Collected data
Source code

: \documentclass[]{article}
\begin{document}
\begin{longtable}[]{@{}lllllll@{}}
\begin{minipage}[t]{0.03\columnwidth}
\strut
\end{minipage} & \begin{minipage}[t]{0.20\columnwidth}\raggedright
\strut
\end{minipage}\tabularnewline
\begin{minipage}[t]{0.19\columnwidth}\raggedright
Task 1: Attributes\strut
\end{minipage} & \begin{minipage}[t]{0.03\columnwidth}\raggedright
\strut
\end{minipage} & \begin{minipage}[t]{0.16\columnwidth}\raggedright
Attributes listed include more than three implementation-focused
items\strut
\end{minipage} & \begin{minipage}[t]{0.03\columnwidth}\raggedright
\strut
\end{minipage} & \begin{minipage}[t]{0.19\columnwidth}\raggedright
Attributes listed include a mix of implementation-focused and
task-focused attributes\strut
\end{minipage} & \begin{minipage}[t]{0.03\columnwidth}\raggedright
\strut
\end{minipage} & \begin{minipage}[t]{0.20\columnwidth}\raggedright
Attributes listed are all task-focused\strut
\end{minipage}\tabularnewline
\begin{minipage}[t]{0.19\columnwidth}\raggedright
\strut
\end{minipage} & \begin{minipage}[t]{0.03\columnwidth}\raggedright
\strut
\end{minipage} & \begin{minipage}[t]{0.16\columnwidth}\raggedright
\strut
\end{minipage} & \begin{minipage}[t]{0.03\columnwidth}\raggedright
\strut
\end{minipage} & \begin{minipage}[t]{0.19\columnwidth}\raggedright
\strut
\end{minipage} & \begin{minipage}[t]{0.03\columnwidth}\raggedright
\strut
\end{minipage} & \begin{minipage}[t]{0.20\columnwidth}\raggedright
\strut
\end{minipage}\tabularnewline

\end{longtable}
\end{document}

==

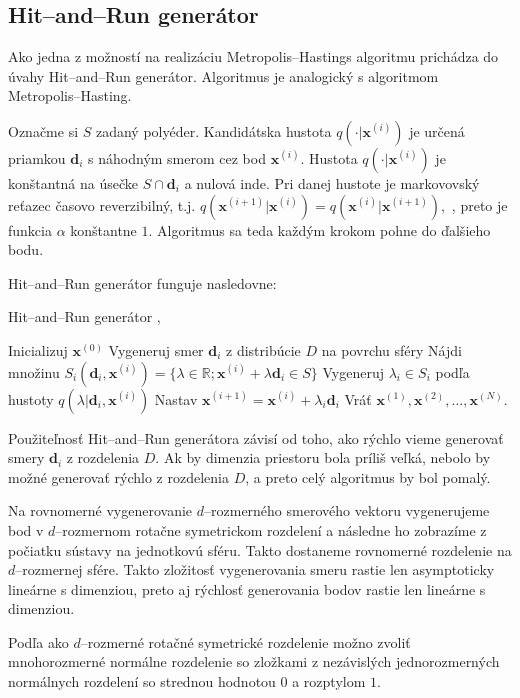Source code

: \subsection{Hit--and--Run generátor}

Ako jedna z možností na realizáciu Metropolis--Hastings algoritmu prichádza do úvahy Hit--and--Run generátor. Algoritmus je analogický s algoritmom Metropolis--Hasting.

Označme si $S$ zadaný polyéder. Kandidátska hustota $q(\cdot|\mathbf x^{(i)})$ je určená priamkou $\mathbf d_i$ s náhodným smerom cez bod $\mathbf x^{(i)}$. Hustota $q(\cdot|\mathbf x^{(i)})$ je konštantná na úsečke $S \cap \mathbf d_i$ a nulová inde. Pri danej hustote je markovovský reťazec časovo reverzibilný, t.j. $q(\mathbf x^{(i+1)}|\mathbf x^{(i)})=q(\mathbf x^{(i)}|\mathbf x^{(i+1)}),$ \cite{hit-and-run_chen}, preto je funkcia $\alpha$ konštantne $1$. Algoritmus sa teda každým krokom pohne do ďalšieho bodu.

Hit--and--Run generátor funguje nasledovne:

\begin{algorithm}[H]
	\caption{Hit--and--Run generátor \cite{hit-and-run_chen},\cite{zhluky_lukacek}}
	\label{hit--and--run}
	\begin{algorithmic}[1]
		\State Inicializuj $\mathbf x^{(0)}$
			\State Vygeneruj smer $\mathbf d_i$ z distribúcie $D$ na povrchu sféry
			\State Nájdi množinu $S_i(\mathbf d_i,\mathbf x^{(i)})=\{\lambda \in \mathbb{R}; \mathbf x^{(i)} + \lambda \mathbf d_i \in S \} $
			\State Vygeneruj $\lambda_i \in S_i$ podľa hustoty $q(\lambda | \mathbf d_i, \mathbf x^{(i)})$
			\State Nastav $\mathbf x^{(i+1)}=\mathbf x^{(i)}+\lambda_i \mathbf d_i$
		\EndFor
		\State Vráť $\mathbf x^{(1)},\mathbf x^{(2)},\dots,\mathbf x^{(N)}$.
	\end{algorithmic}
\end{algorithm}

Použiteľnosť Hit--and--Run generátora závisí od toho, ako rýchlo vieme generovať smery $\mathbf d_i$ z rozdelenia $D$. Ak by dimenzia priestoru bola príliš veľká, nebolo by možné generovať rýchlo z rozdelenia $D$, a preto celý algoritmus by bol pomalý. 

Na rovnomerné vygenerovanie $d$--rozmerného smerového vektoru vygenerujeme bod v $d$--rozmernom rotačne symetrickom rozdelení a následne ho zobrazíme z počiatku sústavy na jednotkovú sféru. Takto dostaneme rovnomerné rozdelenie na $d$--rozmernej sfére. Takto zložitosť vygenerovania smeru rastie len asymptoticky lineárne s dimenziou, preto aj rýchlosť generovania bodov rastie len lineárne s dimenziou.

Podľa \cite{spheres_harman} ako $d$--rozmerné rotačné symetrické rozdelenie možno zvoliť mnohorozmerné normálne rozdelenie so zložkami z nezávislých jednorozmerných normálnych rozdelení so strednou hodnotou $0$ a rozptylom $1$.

**Exercise description**
Above are the entries; copy out every line among them that contains the word "State".

**Result of this exercise**
		\State Inicializuj $\mathbf x^{(0)}$
			\State Vygeneruj smer $\mathbf d_i$ z distribúcie $D$ na povrchu sféry
			\State Nájdi množinu $S_i(\mathbf d_i,\mathbf x^{(i)})=\{\lambda \in \mathbb{R}; \mathbf x^{(i)} + \lambda \mathbf d_i \in S \} $
			\State Vygeneruj $\lambda_i \in S_i$ podľa hustoty $q(\lambda | \mathbf d_i, \mathbf x^{(i)})$
			\State Nastav $\mathbf x^{(i+1)}=\mathbf x^{(i)}+\lambda_i \mathbf d_i$
		\State Vráť $\mathbf x^{(1)},\mathbf x^{(2)},\dots,\mathbf x^{(N)}$.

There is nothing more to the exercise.